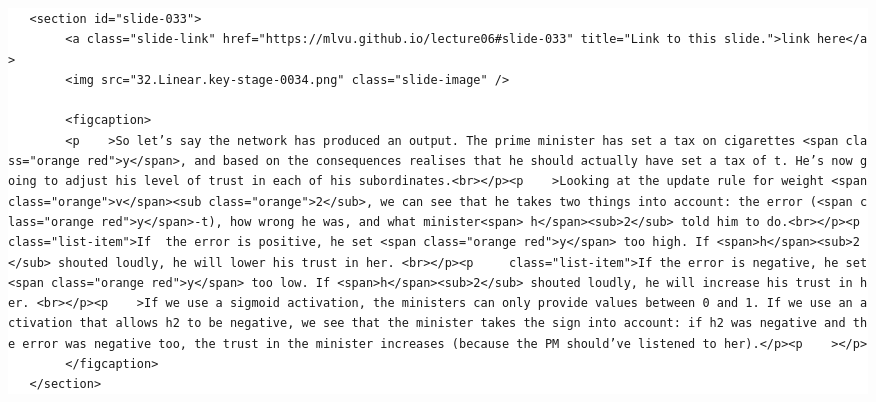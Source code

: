 



       <section id="slide-033">
            <a class="slide-link" href="https://mlvu.github.io/lecture06#slide-033" title="Link to this slide.">link here</a>
            <img src="32.Linear.key-stage-0034.png" class="slide-image" />

            <figcaption>
            <p    >So let’s say the network has produced an output. The prime minister has set a tax on cigarettes <span class="orange red">y</span>, and based on the consequences realises that he should actually have set a tax of t. He’s now going to adjust his level of trust in each of his subordinates.<br></p><p    >Looking at the update rule for weight <span class="orange">v</span><sub class="orange">2</sub>, we can see that he takes two things into account: the error (<span class="orange red">y</span>-t), how wrong he was, and what minister<span> h</span><sub>2</sub> told him to do.<br></p><p     class="list-item">If  the error is positive, he set <span class="orange red">y</span> too high. If <span>h</span><sub>2</sub> shouted loudly, he will lower his trust in her. <br></p><p     class="list-item">If the error is negative, he set <span class="orange red">y</span> too low. If <span>h</span><sub>2</sub> shouted loudly, he will increase his trust in her. <br></p><p    >If we use a sigmoid activation, the ministers can only provide values between 0 and 1. If we use an activation that allows h2 to be negative, we see that the minister takes the sign into account: if h2 was negative and the error was negative too, the trust in the minister increases (because the PM should’ve listened to her).</p><p    ></p>
            </figcaption>
       </section>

####

**TASK INSTRUCTIONS**
The data needs to be reproduced exactly, please, apart from its pictures.

**ANSWER AREA**
Source code

: 



       <section id="slide-033">
            <a class="slide-link" href="https://mlvu.github.io/lecture06#slide-033" title="Link to this slide.">link here</a>
            <img src="32.Linear.key-stage-0034.png" class="slide-image" />

            <figcaption>
            <p    >So let’s say the network has produced an output. The prime minister has set a tax on cigarettes <span class="orange red">y</span>, and based on the consequences realises that he should actually have set a tax of t. He’s now going to adjust his level of trust in each of his subordinates.<br></p><p    >Looking at the update rule for weight <span class="orange">v</span><sub class="orange">2</sub>, we can see that he takes two things into account: the error (<span class="orange red">y</span>-t), how wrong he was, and what minister<span> h</span><sub>2</sub> told him to do.<br></p><p     class="list-item">If  the error is positive, he set <span class="orange red">y</span> too high. If <span>h</span><sub>2</sub> shouted loudly, he will lower his trust in her. <br></p><p     class="list-item">If the error is negative, he set <span class="orange red">y</span> too low. If <span>h</span><sub>2</sub> shouted loudly, he will increase his trust in her. <br></p><p    >If we use a sigmoid activation, the ministers can only provide values between 0 and 1. If we use an activation that allows h2 to be negative, we see that the minister takes the sign into account: if h2 was negative and the error was negative too, the trust in the minister increases (because the PM should’ve listened to her).</p><p    ></p>
            </figcaption>
       </section>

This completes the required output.